Excerpts from a dataset:
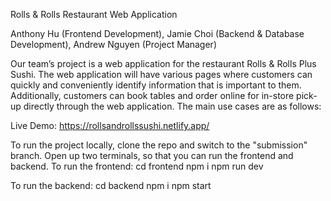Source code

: Rolls & Rolls Restaurant Web Application

Anthony Hu (Frontend Development), Jamie Choi (Backend & Database Development), Andrew Nguyen (Project Manager)

Our team’s project is a web application for the restaurant Rolls & Rolls Plus Sushi. The web application will have various pages where customers can quickly and conveniently identify information that is important to them. Additionally, customers can book tables and order online for in-store pick-up directly through the web application. The main use cases are as follows:

Live Demo: https://rollsandrollssushi.netlify.app/

To run the project locally, clone the repo and switch to the "submission" branch.
Open up two terminals, so that you can run the frontend and backend.
To run the frontend:
cd frontend
npm i
npm run dev

To run the backend:
cd backend
npm i
npm start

How to complete this task –
Go through the records and show every line with the string "that" in it.

Response box –
Our team’s project is a web application for the restaurant Rolls & Rolls Plus Sushi. The web application will have various pages where customers can quickly and conveniently identify information that is important to them. Additionally, customers can book tables and order online for in-store pick-up directly through the web application. The main use cases are as follows:
Open up two terminals, so that you can run the frontend and backend.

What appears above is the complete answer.